Una band che possiede invece una propria identità specifica sono i Fever Ray. Progetto solista di Karin Elisabeth Dreijer Andersson, già nota per la sua appartenenza, con il fratello, agli Knife che con "Silent Shout" hanno lasciato una traccia profonda nei territori electro degli anni 2000. L'omonimo album del 2009 ha riscosso unanimemente critiche positive e il gruppo, nell'esibizione live iniziata alle 23.30, impreziosita da splendidi giochi di luci e fasci luminosi proiettati nell'hangar 4, riesce in pieno a trasmettere agli spettatori le oscillazioni così caratteristiche della sua musica, allo stesso tempo glaciale e trascinante, scarna e melodica.
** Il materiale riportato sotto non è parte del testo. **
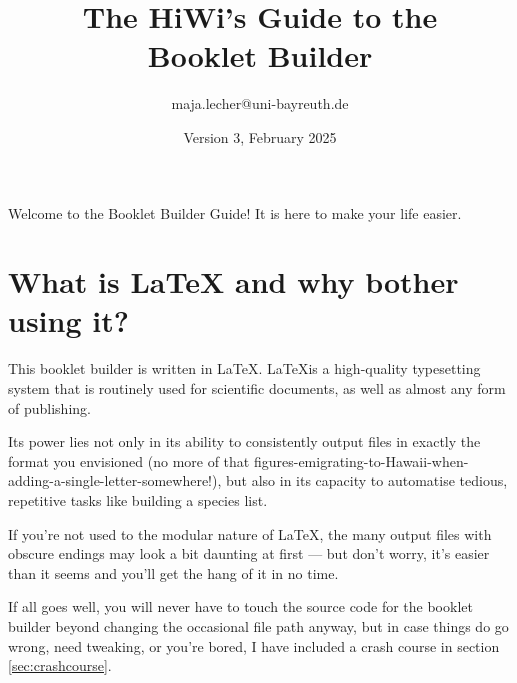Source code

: \documentclass[a4paper,12pt,twoside]{article}
\title{\textbf{The HiWi's Guide to the \\Booklet Builder}}
\date{Version 3, February 2025}
\author{maja.lecher@uni-bayreuth.de}
\begin{document}
\maketitle
\newpage

Welcome to the Booklet Builder Guide! It is here to make your life easier.

\section{What is LaTeX and why bother using it?}
This booklet builder is written in \LaTeX. \LaTeX is a high-quality typesetting system that is routinely used for scientific documents, as well as almost any form of publishing. 

Its power lies not only in its ability to consistently output files in exactly the format you envisioned (no more of that figures-emigrating-to-Hawaii-when-adding-a-single-letter-somewhere!), but also in its capacity to automatise tedious, repetitive tasks like building a species list.

If you’re not used to the modular nature of \LaTeX, the many output files with obscure endings may look a bit daunting at first — but don’t worry, it’s easier than it seems and you’ll get the hang of it in no time.

If all goes well, you will never have to touch the source code for the booklet builder beyond changing the occasional file path anyway, but in case things do go wrong, need tweaking, or you’re bored, I have included a crash course in section \ref{sec:crashcourse}.
\end{document}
Fra tutte le canzoni ricordiamo lo splendore di "When I Grow Up", mentre "Triangle Walks" si sveste sublime, con decine di lampade che scandiscono il ritmo sul palco, accompagnando i membri del gruppo e l'affollatissima platea verso l'oscurità e la bellezza del suono, dello spazio.

 

È ormai l'una di notte quando raggiungiamo l'hangar 5, dall'altra parte dell'aeroporto, dove è presente lo stage dell'etichetta City Slang, che festeggia 20 anni di attività (e lo farà in grande a novembre con tre giorni di concerti con Broken Social Scene, Yo La Tengo, Calexico, Tortoise, Menomena, Lambchop, Alexi Murdoch). Da un'ottima posizione si può assistere all'imminente concerto di Caribou, il matematico canadese, deus ex machina di un progetto electro-pop fra i più coinvolgenti degli ultimi anni, con dischi come "Andorra" (2007) e "Swim" (2010) che hanno mostrato una invidiabile capacità di unire tessuti elettronici e predisposizione alla melodia (spesso piuttosto surf e retrò), situando il sound in territori non troppo distanti da quelli di Animal Collective e Four Tet. L'hangar è strapieno, quando all'una e mezza i quattro membri della band (Daniel si alternerà fra chitarra, tastiera e batteria) entrano sul palco con fare molto easy e attaccano "Leave House", una delle canzoni più ispirate di "Swim. "Melody Day", il pezzo simbolo di "Andorra" viene presentato in una versione piuttosto minimale, ma lo stesso convincente, da un gruppo che mostra grande affiatamento. Daniel fa gli auguri alla City Slang, poi l'area strapiena accoglie con un boato "Odessa" , singolo dell'ultimo album. Il finale è riservato a "Sun", progressione elettronica di sapore tecno-house che chiude il concerto - bello e davvero molto indie - di Caribou.

 

A questo punto succede l'imprevisto: gli organizzatori sono infatti costretti a interrompere i concerti e i dj-set alle 2.30, praticamente subito dopo il concerto di Caribou, per motivi di sicurezza, per problemi relativi ad un eccessiva concentrazione di folla all'ingresso dell'hangar 4, che avrebbe previsto il dj-set di 2many Djs, che viene così annullato, al pari di quello di Fatboy Slim. Per la serata di sabato è stato poi deciso di anticipare la chiusura di tutti i concerti alle 23.

Gli organizzatori così si sono espressi sul sito ufficiale del Berlin Festival: "Discontinuing the festival was indeed a very hard decision that many might think of as too cautious", ovviamente la mente va alla tragedia della Love Parade del 24 luglio scorso, che costò la vita a 19 persone. Qualcosa evidentemente non ha funzionato; ad ogni modo, prima dell'interruzione, abbiamo potuto assistere a diversi concerti di ottimo livello.

 

È stata, comunque, una notte da ricordare, a dispetto della chiusura anticipata del programma, con diversi concerti degni di nota di artisti importanti dell'universo indie. Il tutto all'interno di uno spazio particolarmente suggestivo, certamente valore aggiunto di un Berlin Festival che, nonostante i problemi organizzativi, ha mostrato indubbie potenzialità, che ne lasciano immaginare - perché no - un futuro di primo piano, nei prossimi anni, nel panorama dei festival musicali internazionali.